## [REQUIRED ACTION]
Needed from the data below: every line from the one with "Laura : En fait, bizarrement, sa" up to and including the one with "Laura : L’objet", repeated exactly and with nothing else.

_____

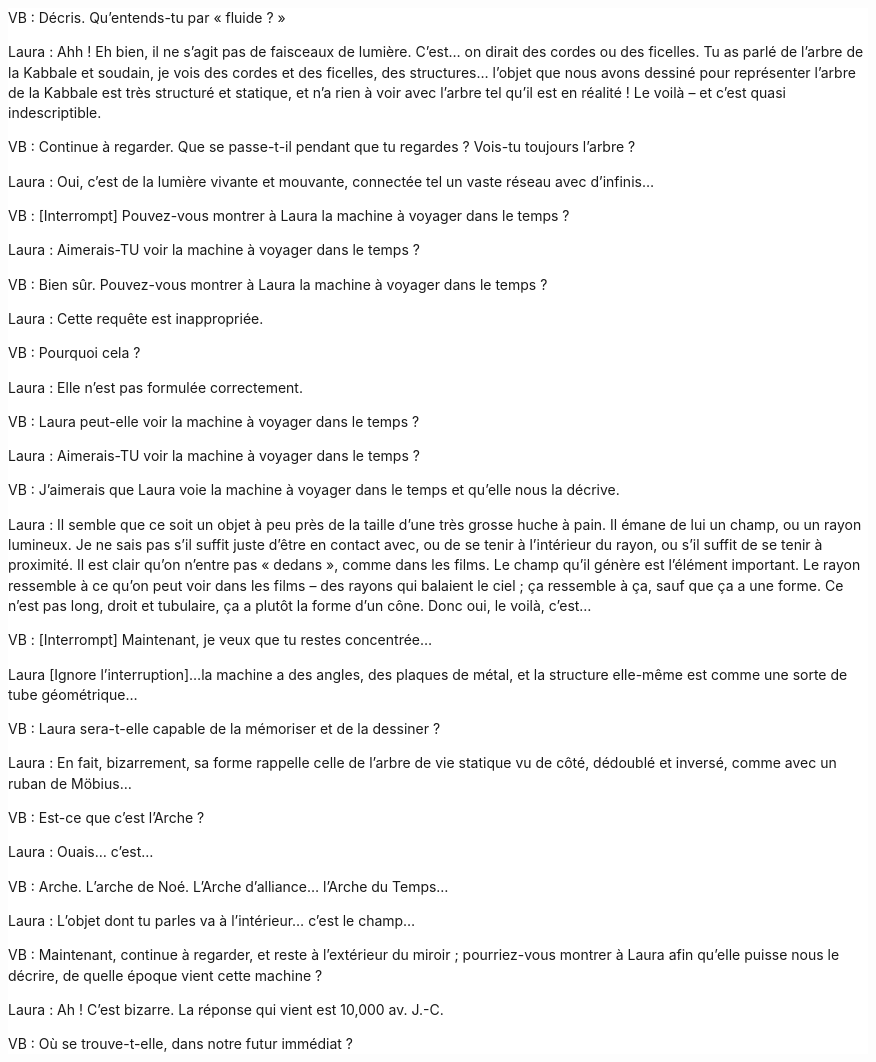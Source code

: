 VB : Décris. Qu’entends-tu par « fluide ? »

Laura : Ahh ! Eh bien, il ne s’agit pas de faisceaux de lumière. C’est… on dirait des cordes ou des ficelles. Tu as parlé de l’arbre de la Kabbale et soudain, je vois des cordes et des ficelles, des structures… l’objet que nous avons dessiné pour représenter l’arbre de la Kabbale est très structuré et statique, et n’a rien à voir avec l’arbre tel qu’il est en réalité ! Le voilà – et c’est quasi indescriptible.

VB : Continue à regarder. Que se passe-t-il pendant que tu regardes ? Vois-tu toujours l’arbre ?

Laura : Oui, c’est de la lumière vivante et mouvante, connectée tel un vaste réseau avec d’infinis…

VB : [Interrompt] Pouvez-vous montrer à Laura la machine à voyager dans le temps ?

Laura : Aimerais-TU voir la machine à voyager dans le temps ?

VB : Bien sûr. Pouvez-vous montrer à Laura la machine à voyager dans le temps ?

Laura : Cette requête est inappropriée.

VB : Pourquoi cela ?

Laura : Elle n’est pas formulée correctement.

VB : Laura peut-elle voir la machine à voyager dans le temps ?

Laura : Aimerais-TU voir la machine à voyager dans le temps ?

VB : J’aimerais que Laura voie la machine à voyager dans le temps et qu’elle nous la décrive.

Laura : Il semble que ce soit un objet à peu près de la taille d’une très grosse huche à pain. Il émane de lui un champ, ou un rayon lumineux. Je ne sais pas s’il suffit juste d’être en contact avec, ou de se tenir à l’intérieur du rayon, ou s’il suffit de se tenir à proximité. Il est clair qu’on n’entre pas « dedans », comme dans les films. Le champ qu’il génère est l’élément important. Le rayon ressemble à ce qu’on peut voir dans les films – des rayons qui balaient le ciel ; ça ressemble à ça, sauf que ça a une forme. Ce n’est pas long, droit et tubulaire, ça a plutôt la forme d’un cône. Donc oui, le voilà, c’est…

VB : [Interrompt] Maintenant, je veux que tu restes concentrée…

Laura [Ignore l’interruption]…la machine a des angles, des plaques de métal, et la structure elle-même est comme une sorte de tube géométrique…

VB : Laura sera-t-elle capable de la mémoriser et de la dessiner ?

Laura : En fait, bizarrement, sa forme rappelle celle de l’arbre de vie statique vu de côté, dédoublé et inversé, comme avec un ruban de Möbius…

VB : Est-ce que c’est l’Arche ?

Laura : Ouais… c’est…

VB : Arche. L’arche de Noé. L’Arche d’alliance… l’Arche du Temps…

Laura : L’objet dont tu parles va à l’intérieur… c’est le champ…

VB : Maintenant, continue à regarder, et reste à l’extérieur du miroir ; pourriez-vous montrer à Laura afin qu’elle puisse nous le décrire, de quelle époque vient cette machine ?

Laura : Ah ! C’est bizarre. La réponse qui vient est 10,000 av. J.-C.

VB : Où se trouve-t-elle, dans notre futur immédiat ?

_____

## [FINISHED TASK]
Laura : En fait, bizarrement, sa forme rappelle celle de l’arbre de vie statique vu de côté, dédoublé et inversé, comme avec un ruban de Möbius…

VB : Est-ce que c’est l’Arche ?

Laura : Ouais… c’est…

VB : Arche. L’arche de Noé. L’Arche d’alliance… l’Arche du Temps…

Laura : L’objet dont tu parles va à l’intérieur… c’est le champ…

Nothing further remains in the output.